Eventually, Hagen’s enthusiasm for the game would earn him the attention of the club’s head pro, Alfred Ricketts, a mentor figure that would gradually help him to improve his game to the point that it reached peak competitive levels.

The development of young Hagen’s skills was gradual but steady, and by the time he was in his mid-teen years, he would trade in his job as a looper for that of a teaching pro in the tour shop, giving lessons to the members.

At the age of nineteen he would take everything that he learned at the Rochester Country Club and use it to turn professional at the Canadian Open.

Professional career

Young Walter Hagen came out hot on the tour. His debut at the Canadian Open did not end with him taking home hardware, but he did finish in a respectable eleventh place that showed the pros of the day that he was serious business.

While the opening eleventh was impressive, the highlight of Hagen’s season that year would come at the U.S Open where he would surprise the world of golf with a fourth place finish.

At the time of this finish Hagen was very vocal about the fact that he was not being treated very well by the other players on tour. According to him he was getting pushed out of the practice area by more experienced pros that felt he had no place there.

Hagen is quoted as saying “They pushed me off the tee and told me I could practice when they were through”.

But while the young pro might have felt that he was being mistreated at his major championship debut the abuse seems to have paid off for him in a big bad way.

After leaving that tournament frustrated by the way in which he had been regarded by his peers, Hagen made a resolution to himself: not only would he compete in the next year’s U.S Open Championship, he would win it.

And he did.

In 1914 at the age of 20 years old, Hagen would win the U.S Open (his first of a then unprecedented eleven major victories) and jump start one of golf’s most significant careers.

He would only win that one title in the 1914 season but after that the floodgates were open. He would win three times in 1915, and continue with a string multiple win seasons until he ultimately reached an incredible tally of forty-five professional victories.

The wins themselves were impressive, but what was even more substantial was the impact that he was having on the sport itself.

While the game had always had at least a limited following of fans, Hagen was perhaps the first player in the sport’s history to raise its profile to a national stage.

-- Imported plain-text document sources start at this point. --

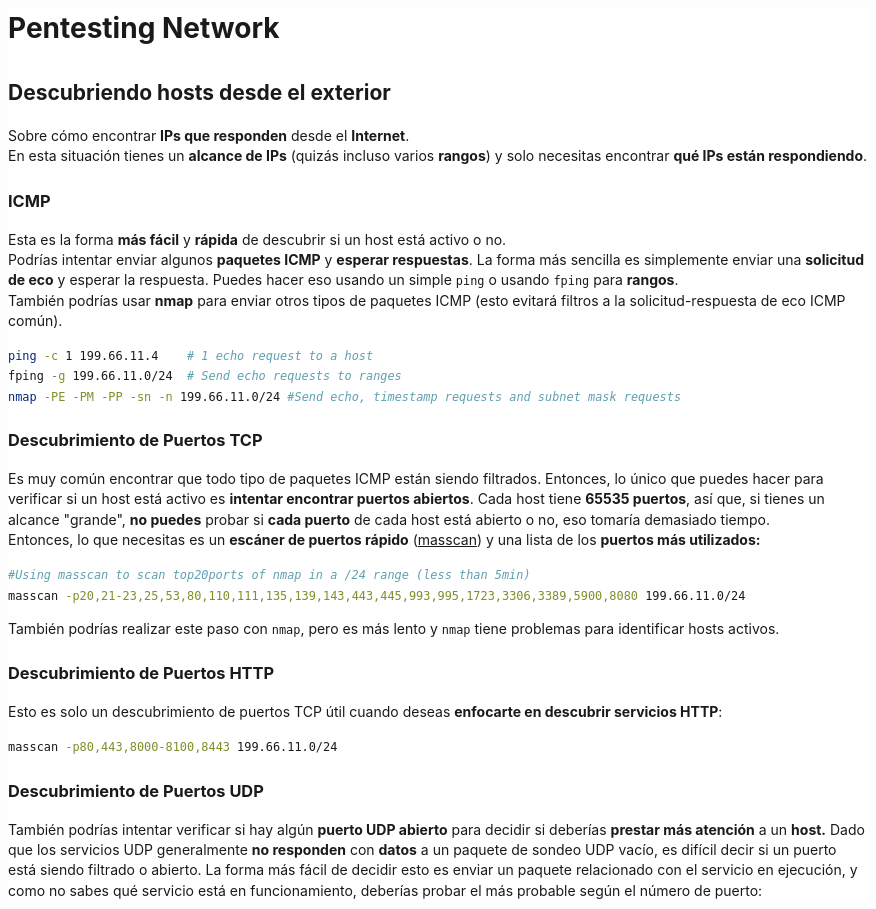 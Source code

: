 # Pentesting Network

## Descubriendo hosts desde el exterior

Sobre cómo encontrar **IPs que responden** desde el **Internet**.\
En esta situación tienes un **alcance de IPs** (quizás incluso varios **rangos**) y solo necesitas encontrar **qué IPs están respondiendo**.

### ICMP

Esta es la forma **más fácil** y **rápida** de descubrir si un host está activo o no.\
Podrías intentar enviar algunos **paquetes ICMP** y **esperar respuestas**. La forma más sencilla es simplemente enviar una **solicitud de eco** y esperar la respuesta. Puedes hacer eso usando un simple `ping` o usando `fping` para **rangos**.\
También podrías usar **nmap** para enviar otros tipos de paquetes ICMP (esto evitará filtros a la solicitud-respuesta de eco ICMP común).

```bash
ping -c 1 199.66.11.4    # 1 echo request to a host
fping -g 199.66.11.0/24  # Send echo requests to ranges
nmap -PE -PM -PP -sn -n 199.66.11.0/24 #Send echo, timestamp requests and subnet mask requests
```

### Descubrimiento de Puertos TCP

Es muy común encontrar que todo tipo de paquetes ICMP están siendo filtrados. Entonces, lo único que puedes hacer para verificar si un host está activo es **intentar encontrar puertos abiertos**. Cada host tiene **65535 puertos**, así que, si tienes un alcance "grande", **no puedes** probar si **cada puerto** de cada host está abierto o no, eso tomaría demasiado tiempo.\
Entonces, lo que necesitas es un **escáner de puertos rápido** ([masscan](https://github.com/robertdavidgraham/masscan)) y una lista de los **puertos más utilizados:**

```bash
#Using masscan to scan top20ports of nmap in a /24 range (less than 5min)
masscan -p20,21-23,25,53,80,110,111,135,139,143,443,445,993,995,1723,3306,3389,5900,8080 199.66.11.0/24
```

También podrías realizar este paso con `nmap`, pero es más lento y `nmap` tiene problemas para identificar hosts activos.

### Descubrimiento de Puertos HTTP

Esto es solo un descubrimiento de puertos TCP útil cuando deseas **enfocarte en descubrir servicios HTTP**:

```bash
masscan -p80,443,8000-8100,8443 199.66.11.0/24
```

### Descubrimiento de Puertos UDP

También podrías intentar verificar si hay algún **puerto UDP abierto** para decidir si deberías **prestar más atención** a un **host.** Dado que los servicios UDP generalmente **no responden** con **datos** a un paquete de sondeo UDP vacío, es difícil decir si un puerto está siendo filtrado o abierto. La forma más fácil de decidir esto es enviar un paquete relacionado con el servicio en ejecución, y como no sabes qué servicio está en funcionamiento, deberías probar el más probable según el número de puerto:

It wasn’t just Hagen’s skill that brought the game of golf to greater attention. It was his swagger. His style. His wealth.

Hagen was famous because he put himself out there, playing hundreds of exhibition matches throughout the course of his career that would bring in fans from all over the country.

The more famous Walter Hagen got, the more famous his beloved game of golf became as well.

Through these matches, and through lucrative equipment design contracts Hagen became perhaps the first athlete to ever earn a million dollars setting the groundwork for the massive purses that professional players enjoy now.

Hagen would win his forty fifth and final tournament in the year of 1936.

Death

Hagen was diagnosed with throat cancer in the year of 1963. He battled the disease for four years before dying of it in 1969 at the age of 76.

Conclusion

As you can see, despite the fact that Hagen died before most modern tour players were even born, he nevertheless led a life of accomplishment that is still enviable to this day.

With forty-five wins and eleven majors Walter Hagen indisputably played the game just about as well as it has ever been played.

It is because of Hagen’s incredible talent, his consistency and his ability to close when the stakes were the highest that he is still considered one of the top ten greatest players to ever live, even eighty years past the point that he was playing in his prime.

Walter Hagen was larger than life. Professional golf may or may not have shaped him but he, without question, shaped it.